Mendengar
cerita orang-orang tua dan mengetahui dari berbagai sumber soal kehidupan
masyarakat sekitar di masa orde baru, Orang-orang yang dianggap berpotensi
menimbulkan ancaman bagi negara disingkirkan, diasingkan, dan tidak jarang
dihabisi nyawanya. Bagaimana sudah menjadi hal yang wajar bagi masyarakat di
masa itu, menyaksikan mayat tergeletak di pinggir jalan, di sudut kampung, atau
di tempat keramaian yang biasa digunakan untuk aktivitas. Bukan tanpa alasan,
tindakan represif pemerintah semacam itu adalah untuk menunjukkan kepada
masyarakat, bahwa negara tidak main-main kepada siapa saja yang mencoba
mengganggu roda pemerintahan.
Preman
kampung dan para pelaku kriminal kelas rendah tidak luput dari operasi
pembantaian, tanpa proses peradilan, tanpa ditimbang besar kecilnya kesalahan,
tanpa kenal siapa yang melakukan eksekusi mati tersebut, tanpa tahu siapa yang
memberi perintah untuk melakukannya. Jika itu benar negara yang melakukan, artinya
demi pembangunan, nyawa rakyatnya adalah ongkos untuk membayarnya, lalu apa
gunanya pemerintah? Tetapi jika itu dilakukan seorang teroris atau agen
kepentingan yang menjual jasa pelenyapan nyawa, apa alasan dibalik tindakan
tersebut? Ada kepentingan apa yang menjadi dasar? Siapa yang memesan jasa? Dan,
di mana perlindungan negara terhadap rakyatnya? Mengapa pemerintah diam saja?
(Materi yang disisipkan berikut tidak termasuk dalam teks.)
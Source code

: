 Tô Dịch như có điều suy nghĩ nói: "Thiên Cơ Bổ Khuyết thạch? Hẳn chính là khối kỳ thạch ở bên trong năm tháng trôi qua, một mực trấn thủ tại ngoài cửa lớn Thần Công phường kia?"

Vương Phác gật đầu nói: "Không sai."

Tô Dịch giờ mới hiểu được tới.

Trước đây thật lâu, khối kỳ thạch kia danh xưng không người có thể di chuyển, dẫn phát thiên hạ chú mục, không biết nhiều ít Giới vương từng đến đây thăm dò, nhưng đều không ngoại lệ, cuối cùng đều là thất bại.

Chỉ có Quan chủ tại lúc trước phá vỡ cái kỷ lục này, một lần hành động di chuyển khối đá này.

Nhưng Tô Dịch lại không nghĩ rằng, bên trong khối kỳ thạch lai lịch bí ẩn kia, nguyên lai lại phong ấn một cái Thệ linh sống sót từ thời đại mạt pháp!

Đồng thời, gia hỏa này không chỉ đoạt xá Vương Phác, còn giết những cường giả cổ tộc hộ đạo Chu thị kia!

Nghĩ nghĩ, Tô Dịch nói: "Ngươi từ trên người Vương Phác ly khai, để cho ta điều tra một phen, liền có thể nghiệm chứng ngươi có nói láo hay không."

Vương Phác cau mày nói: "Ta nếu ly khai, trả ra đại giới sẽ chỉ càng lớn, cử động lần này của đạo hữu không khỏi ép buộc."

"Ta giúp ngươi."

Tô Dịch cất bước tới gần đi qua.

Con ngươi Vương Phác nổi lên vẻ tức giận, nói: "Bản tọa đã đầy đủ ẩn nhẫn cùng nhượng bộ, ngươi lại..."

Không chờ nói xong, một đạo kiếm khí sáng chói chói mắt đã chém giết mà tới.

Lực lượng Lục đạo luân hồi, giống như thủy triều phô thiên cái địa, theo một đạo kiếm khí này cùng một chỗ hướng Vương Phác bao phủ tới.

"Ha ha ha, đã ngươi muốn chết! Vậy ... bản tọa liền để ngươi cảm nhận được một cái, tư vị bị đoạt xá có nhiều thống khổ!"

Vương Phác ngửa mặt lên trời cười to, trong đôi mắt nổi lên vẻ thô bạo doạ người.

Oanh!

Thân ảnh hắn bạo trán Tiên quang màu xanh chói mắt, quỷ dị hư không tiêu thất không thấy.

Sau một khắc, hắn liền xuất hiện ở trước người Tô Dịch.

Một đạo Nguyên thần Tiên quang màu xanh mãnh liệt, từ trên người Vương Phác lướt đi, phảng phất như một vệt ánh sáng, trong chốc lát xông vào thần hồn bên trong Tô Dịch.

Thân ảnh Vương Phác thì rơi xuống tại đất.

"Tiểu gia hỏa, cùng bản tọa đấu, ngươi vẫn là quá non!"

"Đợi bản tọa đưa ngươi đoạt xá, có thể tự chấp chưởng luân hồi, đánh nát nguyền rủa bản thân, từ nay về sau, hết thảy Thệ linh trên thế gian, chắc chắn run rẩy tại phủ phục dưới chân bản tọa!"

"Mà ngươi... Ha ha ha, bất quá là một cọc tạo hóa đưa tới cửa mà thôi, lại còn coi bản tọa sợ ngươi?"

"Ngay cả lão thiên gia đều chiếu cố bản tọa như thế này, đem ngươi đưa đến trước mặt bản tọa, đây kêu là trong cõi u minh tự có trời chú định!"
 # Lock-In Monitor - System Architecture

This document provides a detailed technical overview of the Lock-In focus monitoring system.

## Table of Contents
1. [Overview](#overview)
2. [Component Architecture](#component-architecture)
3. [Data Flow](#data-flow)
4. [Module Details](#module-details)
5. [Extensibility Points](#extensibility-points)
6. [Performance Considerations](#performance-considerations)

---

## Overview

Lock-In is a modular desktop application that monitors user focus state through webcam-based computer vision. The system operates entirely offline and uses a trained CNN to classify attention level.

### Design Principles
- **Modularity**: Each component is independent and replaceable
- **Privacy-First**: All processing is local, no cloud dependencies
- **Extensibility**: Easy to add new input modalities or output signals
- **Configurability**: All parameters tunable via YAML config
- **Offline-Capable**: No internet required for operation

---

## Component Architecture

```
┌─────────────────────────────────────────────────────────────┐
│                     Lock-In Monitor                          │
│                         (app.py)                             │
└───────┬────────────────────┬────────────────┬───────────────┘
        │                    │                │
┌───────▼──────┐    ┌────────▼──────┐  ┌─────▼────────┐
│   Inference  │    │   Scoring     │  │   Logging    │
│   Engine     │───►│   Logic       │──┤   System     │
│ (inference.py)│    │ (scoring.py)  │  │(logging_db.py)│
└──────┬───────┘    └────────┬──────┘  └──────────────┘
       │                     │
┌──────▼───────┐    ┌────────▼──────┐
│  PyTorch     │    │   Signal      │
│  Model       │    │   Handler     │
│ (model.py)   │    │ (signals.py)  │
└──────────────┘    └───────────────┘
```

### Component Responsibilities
Landa Bajang, salah seorang
preman, residivis kambuhan yang keluar masuk penjara, menghuni kampung
Kandangan guna mencari suaka, berlindung dari kejaran aparat bersenjata yang
setiap saat siap menyergapnya. Prapti, istri Landa Bajang pada waktu-waktu
tertentu rutin mengunjunginya. Mereka harus terpisah karena keadaan dan pilihan
hidup Landa Bajang. Pekerjaan di dunia hitam memang penuh resiko, nyawa yang
menjadi taruhan, ancaman keselamatan mengintai setiap saat. Terpisah ruang dan
waktu, akhirnya menimbulkan konflik antara Landa Bajang dan istrinya. Konflik mulai
muncul karena masing-masing dari mereka memiliki pandangan dan keyakinan hidup
yang tidak lagi sejalan.
|
Buronan Yang
Lari Dari Kenyataan
Menjadi
seorang preman pastinya memiliki alasan dan latar belakang tersendiri, secara
umum kita tahu, motif ekonomi yang menjadi latar belakang mengapa seseorang
masuk ke dunia hitam. Sama halnya Landa Bajang, ia menganggap dunia resmi dan
pekerjaan yang sah di mata hukum, tidak lebih bersih dari pada para pelaku
kriminal yang selalu mendapat cap negatif, bahkan ketika sudah tidak lagi
menjadi preman. Pandangan sinis masyarakat tidak semudah itu hilang, terkadang
hal inilah yang membuat para pelaku memutuskan untuk tetap bertahan di dunia
hitam.
Landa
Bajang melihat ketidakadilan, baik yang dilakukan masyarakat sekitarnya maupun
negara. Ayahnya seorang pejuang, bekas tentara yang ikut berperang pada masa
kemerdekaan. Setelah negara ini berdiri, tata kelola kebijakan negara dan
pembangunan bangsa dimulai. Ayah Landa Bajang terlupakan dari sejarah,
jasa-jasanya tidak tercatat dalam daftar orang-orang yang ikut andil mengusir
penjajah, di hari tua ia terpaksa bekerja kepada orang lain untuk menyambung
hidup, menjual jasa keamanan sebagai penjaga gudang Nyah Bawang. Bagi Landa
Bajang, hal tersebut merupakan bentuk ketidakadilan sosial, tiada beda ketika
dijajah orang asing, justru sekarang bangsa sendiri yang menjajah. Negara
menutup mata dengan membuat kebijakan-kebijakan yang tidak menguntungkan rakyat
kecil, tidak terkecuali para bekas pejuang kemerdekaan. Landa Bajang menganggap
lebih baik menjadi seorang preman, secara terang-terangan berada diposisi salah,
dari pada menjadi seorang yang bergelut di dunia resmi tetapi melakukan
cara-cara curang dan lebih hina dari seorang penjahat.
Prapti,
istri Landa Bajang, akhirnya memutuskan untuk berpisah, tidak bisa lagi
mendampingi Landa Bajang, ia menginginkan kehidupan normal dan menjalin
hubungan dengan Genjik, salah seorang mantan preman, rekan Landa Bajang.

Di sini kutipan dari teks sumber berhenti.